If anglers caught and released 14% of the Hailey reach trout population that would be about 340 trout.
(2,422 trout) x (14% encounter rate) = 340 trout caught
Of those caught and released, other studies typically suggest a 5% mortality rate. But let’s assume conditions were stressful and that 20% of the released trout died, which would be 68 trout that did not survive.
(340 trout caught) x (20% mortality) = 68 dead trout
Those 68 trout that died from catch-and-release fishing would make up about 2.8% of the total population.
(68 trout) ÷ (2,422 total Hailey reach trout) = 2.8% of the population
In the Big Wood River, the normal yearly mortality of trout is between 50-70%! So when we put that into perspective, catch-and-release fishing is having very little impact, even if we assume 20% of those caught trout died after being released, which biologists estimate is more like 5% actually. Even if the encounter rate was 50%, we still would only impact 10% of the trout population.
Despite the hot, dry summer, the fall 2021 population survey on the Big Wood River found the trout population is healthy. It doesn’t look like normal fishing activity during summer of 2021 had any impact on the overall trout population.

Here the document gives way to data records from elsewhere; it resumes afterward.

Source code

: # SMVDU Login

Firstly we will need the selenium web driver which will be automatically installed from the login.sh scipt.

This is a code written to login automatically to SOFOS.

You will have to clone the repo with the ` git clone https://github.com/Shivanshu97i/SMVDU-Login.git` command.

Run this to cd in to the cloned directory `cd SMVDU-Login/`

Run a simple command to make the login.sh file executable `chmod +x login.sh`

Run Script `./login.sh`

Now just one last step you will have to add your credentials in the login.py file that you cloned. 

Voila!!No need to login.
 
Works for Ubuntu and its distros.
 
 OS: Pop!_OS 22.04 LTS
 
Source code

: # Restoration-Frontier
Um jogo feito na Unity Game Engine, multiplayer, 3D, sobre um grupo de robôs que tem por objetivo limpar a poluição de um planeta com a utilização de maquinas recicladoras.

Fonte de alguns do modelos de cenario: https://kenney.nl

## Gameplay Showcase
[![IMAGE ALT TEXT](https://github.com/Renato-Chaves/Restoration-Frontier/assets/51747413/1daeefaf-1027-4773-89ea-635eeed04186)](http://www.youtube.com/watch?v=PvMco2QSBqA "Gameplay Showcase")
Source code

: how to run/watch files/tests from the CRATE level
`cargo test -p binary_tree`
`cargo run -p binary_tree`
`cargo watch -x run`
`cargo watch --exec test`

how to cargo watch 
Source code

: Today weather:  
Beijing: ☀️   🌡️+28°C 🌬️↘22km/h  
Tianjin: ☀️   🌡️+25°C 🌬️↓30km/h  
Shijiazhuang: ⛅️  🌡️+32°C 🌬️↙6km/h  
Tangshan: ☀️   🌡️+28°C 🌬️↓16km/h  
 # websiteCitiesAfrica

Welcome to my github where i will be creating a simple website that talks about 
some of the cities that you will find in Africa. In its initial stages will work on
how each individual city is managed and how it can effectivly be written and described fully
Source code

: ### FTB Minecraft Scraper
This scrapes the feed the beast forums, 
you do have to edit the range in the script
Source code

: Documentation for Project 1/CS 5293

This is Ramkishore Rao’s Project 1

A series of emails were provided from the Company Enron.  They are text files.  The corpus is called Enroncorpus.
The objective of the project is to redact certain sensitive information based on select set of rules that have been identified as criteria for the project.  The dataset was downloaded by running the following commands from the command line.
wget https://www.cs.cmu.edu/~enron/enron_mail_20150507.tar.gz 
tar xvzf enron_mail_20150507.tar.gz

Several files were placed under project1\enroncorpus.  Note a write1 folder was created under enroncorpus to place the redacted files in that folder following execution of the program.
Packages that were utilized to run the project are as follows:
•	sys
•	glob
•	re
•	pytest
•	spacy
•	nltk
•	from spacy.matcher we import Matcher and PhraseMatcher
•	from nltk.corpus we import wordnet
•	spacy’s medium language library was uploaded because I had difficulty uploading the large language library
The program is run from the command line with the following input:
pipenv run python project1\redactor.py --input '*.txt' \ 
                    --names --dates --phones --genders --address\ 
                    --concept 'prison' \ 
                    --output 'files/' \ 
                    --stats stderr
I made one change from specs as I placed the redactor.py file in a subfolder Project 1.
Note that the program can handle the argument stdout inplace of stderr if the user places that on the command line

Most of the time, conditions during the winter are the real drivers of trout population changes. Low water flows and extremely cold temperatures can combine to make tough conditions for trout to survive in winters. Last year’s drought conditions meant low winter flows, so despite the stability of trout populations leading up to winter, we could see lower trout numbers coming into the 2022 fishing season, but time will tell.
WHAT IT MEANS
Trout anglers cause some low amount of fishing mortality regardless of the water temperature. However, while mortality of individual trout goes up at higher water temperatures, angler catch success goes down at the same time. Because catch rates drop as the water temperatures climb, anglers are causing as much fishing mortality the at lower water temperatures as they are at higher water temperatures because they just catch fewer trout.
It goes without saying that warm water and wild trout do not go well together. Trout need cold, clean, well-oxygenated water to thrive. Droughts and hot summers have become more common lately, and biologists also consider the added stress trout face by living in warmer water. Stress is nothing new to trout, which are adapted to deal with stresses like being chased by predators like cormorants and river otters, or dealing with extreme flood waters in the spring. However, we need to keep in mind that trout populations are very resilient. After stressful events such as floods or drought, trout populations can rebound quickly when conditions are good.
Despite mortality of individual trout, studies show catch-and-release angling works well to recover overfished populations or conserve vulnerable populations. This is why Idaho Fish and Game is hesitant to close fishing in wild trout waters based on warm water temperatures. Keep in mind, water temperatures in trout streams above 73°F are rare. We studied summer water temperature data for Idaho’s most prominent wild trout fisheries. In the last several years, temperatures exceeding 73°F are extremely rare, occurring in only about 1% of the 300,000+ hours of data we gathered. So in the vast majority of Idaho’s wild trout stream fisheries, they rarely see extremely warm water temperatures in the first place. On those occasions where trout streams do get above 73°F, anglers may want to pause fishing because catch rates are noticeably lower, but not because they are worried about harming the trout population.